*Task to carry out*: Answer with a bare number: the count of lines in the data below that contain the word "current".

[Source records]
=-=-=-=-=

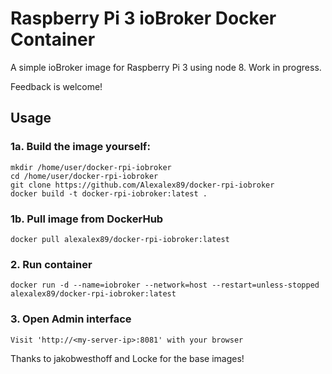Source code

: # Raspberry Pi 3 ioBroker Docker Container

A simple ioBroker image for Raspberry Pi 3 using node 8. Work in progress.

Feedback is welcome!

## Usage

### 1a. Build the image yourself:
    mkdir /home/user/docker-rpi-iobroker
    cd /home/user/docker-rpi-iobroker
    git clone https://github.com/Alexalex89/docker-rpi-iobroker
    docker build -t docker-rpi-iobroker:latest .

### 1b. Pull image from DockerHub
    docker pull alexalex89/docker-rpi-iobroker:latest

### 2. Run container
    docker run -d --name=iobroker --network=host --restart=unless-stopped alexalex89/docker-rpi-iobroker:latest

### 3. Open Admin interface
    Visit 'http://<my-server-ip>:8081' with your browser

Thanks to jakobwesthoff and Locke for the base images!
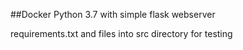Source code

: 
##Docker Python 3.7 with simple flask webserver

requirements.txt and files
into src directory for testing
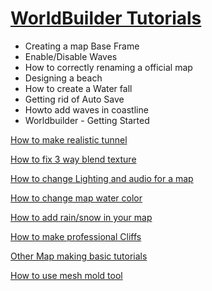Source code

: # [WorldBuilder Tutorials](https://www.youtube.com/watch?v=MvjIL5ARZBk&list=PLY4PfZWEnYtVad853LHjILA1Z5nB5hlim)

- Creating a map Base Frame
- Enable/Disable Waves
- How to correctly renaming a official map
- Designing a beach
- How to create a Water fall
- Getting rid of Auto Save
- Howto add waves in coastline
- Worldbuilder - Getting Started

[How to make realistic tunnel](https://www.moddb.com/mods/command-conquer-generals-version-20/tutorials/creating-a-realistic-tunnel-with-worldbuilder1)

[How to fix 3 way blend texture](https://youtu.be/ts0f2v0eSi0)

[How to change Lighting and audio for a map](https://youtu.be/dC2HGsTAmTQ)

[How to change map water color](http://www.cnclabs.com/forums/cnc_postsm149069_Tutorial---Changing-Map-water-color.aspx#post149069)

[How to add rain/snow in your map](http://www.cnclabs.com/forums/cnc_postsm149051_Tutorial---How-to-add-Rain-Snow-Effects-in-your-maps.aspx#post149051)

[How to make professional Cliffs](http://www.cnclabs.com/maps/generals/worldbuilder/tutorials/how-to-make-professional-cliffs.aspx)

[Other Map making basic tutorials](http://www.cnclabs.com/maps/generals/worldbuilder/tutorials/basictutorial/)

[How to use mesh mold tool](http://www.cnclabs.com/forums/cnc_postst18117_Tutorial--Getting-the-Mesh-Mold-Tool-to-work.aspx)
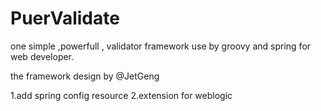 PuerValidate
============

one simple ,powerfull , validator framework use by groovy and spring  for web developer.

the framework design by @JetGeng

1.add spring config resource 
2.extension for weblogic


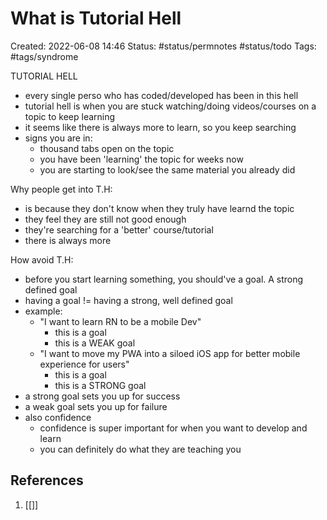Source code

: # What is Tutorial Hell
Created: 2022-06-08 14:46
Status: #status/permnotes #status/todo 
Tags: #tags/syndrome 


TUTORIAL HELL
- every single perso who has coded/developed has been in this hell
- tutorial hell is when you are stuck watching/doing videos/courses on a topic to keep learning
- it seems like there is always more to learn, so you keep searching
- signs you are in:
	- thousand tabs open on the topic
	- you have been 'learning' the topic for weeks now
	- you are starting to look/see the same material you already did

Why people get into T.H:
- is because they don't know when they truly have learnd the topic
- they feel they are still not good enough
- they're searching for a 'better' course/tutorial
- there is always more


How avoid T.H:
- before you start learning something, you should've a goal. A strong defined goal
- having a goal != having a strong, well defined goal
- example: 
	- "I want to learn RN to be a mobile Dev"
		- this is a goal
		- this is a WEAK goal
	- "I want to move my PWA into a siloed iOS app for better mobile experience for users"
		- this is a goal
		- this is a STRONG goal
- a strong goal sets you up for success
- a weak goal sets you up for failure
- also confidence
	- confidence is super important for when you want to develop and learn
	- you can definitely do what they are teaching you

## References
1. [[]]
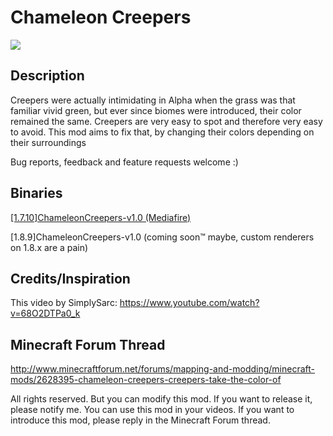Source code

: # Chameleon Creepers

![](http://i.imgur.com/UBvb4Mq.png)

## Description
Creepers were actually intimidating in Alpha when the grass was that familiar vivid green, but ever since biomes were introduced, their color remained the same.
Creepers are very easy to spot and therefore very easy to avoid. This mod aims to fix that, by changing their colors depending on their surroundings

Bug reports, feedback and feature requests welcome :)

## Binaries
[[1.7.10]ChameleonCreepers-v1.0 (Mediafire)]()

[1.8.9]ChameleonCreepers-v1.0 (coming soon™ maybe, custom renderers on 1.8.x are a pain)

## Credits/Inspiration
This video by SimplySarc:
https://www.youtube.com/watch?v=68O2DTPa0_k

## Minecraft Forum Thread
http://www.minecraftforum.net/forums/mapping-and-modding/minecraft-mods/2628395-chameleon-creepers-creepers-take-the-color-of

All rights reserved.
But you can modify this mod. If you want to release it, please notify me.
You can use this mod in your videos.
If you want to introduce this mod, please reply in the Minecraft Forum thread.
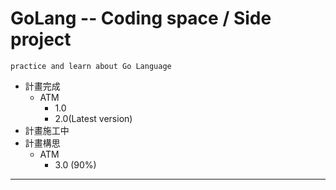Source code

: # GoLang -- Coding space / Side project
    practice and learn about Go Language
* 計畫完成
    * ATM
        * 1.0
        * 2.0(Latest version)
* 計畫施工中
* 計畫構思
    * ATM
        * 3.0 (90%)
------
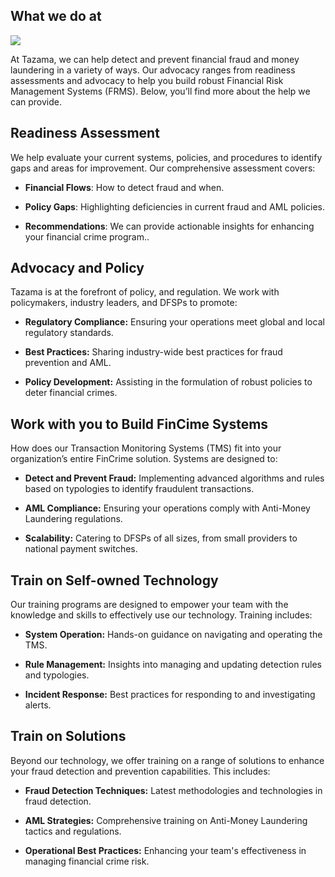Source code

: ## What we do at

![](/what_low.gif)

At Tazama, we can help detect and prevent financial fraud and money laundering in a variety of ways. Our advocacy ranges from readiness assessments and advocacy to help you build robust Financial Risk Management Systems (FRMS). Below, you’ll find more about the help we can provide.

## Readiness Assessment

We help evaluate your current systems, policies, and procedures to identify gaps and areas for improvement. Our comprehensive assessment covers:

- **Financial Flows**: How to detect fraud and when.

- **Policy Gaps**: Highlighting deficiencies in current fraud and AML policies.

- **Recommendations**: We can provide actionable insights for enhancing your financial crime program..

## Advocacy and Policy

Tazama is at the forefront of policy, and regulation. We work with policymakers, industry leaders, and DFSPs to promote:

- **Regulatory Compliance:** Ensuring your operations meet global and local regulatory standards.

- **Best Practices:** Sharing industry-wide best practices for fraud prevention and AML.

- **Policy Development:** Assisting in the formulation of robust policies to deter financial crimes.

## Work with you to Build FinCime Systems

How does our Transaction Monitoring Systems (TMS) fit into your organization’s entire FinCrime solution. Systems are designed to:

- **Detect and Prevent Fraud:** Implementing advanced algorithms and rules based on typologies to identify fraudulent transactions.

- **AML Compliance:** Ensuring your operations comply with Anti-Money Laundering regulations.

- **Scalability:** Catering to DFSPs of all sizes, from small providers to national payment switches.

## Train on Self-owned Technology

Our training programs are designed to empower your team with the knowledge and skills to effectively use our technology. Training includes:

- **System Operation:** Hands-on guidance on navigating and operating the TMS.

- **Rule Management:** Insights into managing and updating detection rules and typologies.

- **Incident Response:** Best practices for responding to and investigating alerts.

## Train on Solutions

Beyond our technology, we offer training on a range of solutions to enhance your fraud detection and prevention capabilities. This includes:

- **Fraud Detection Techniques:** Latest methodologies and technologies in fraud detection.

- **AML Strategies:** Comprehensive training on Anti-Money Laundering tactics and regulations.

- **Operational Best Practices:** Enhancing your team's effectiveness in managing financial crime risk.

=-=-=-=-=

*Output*: 2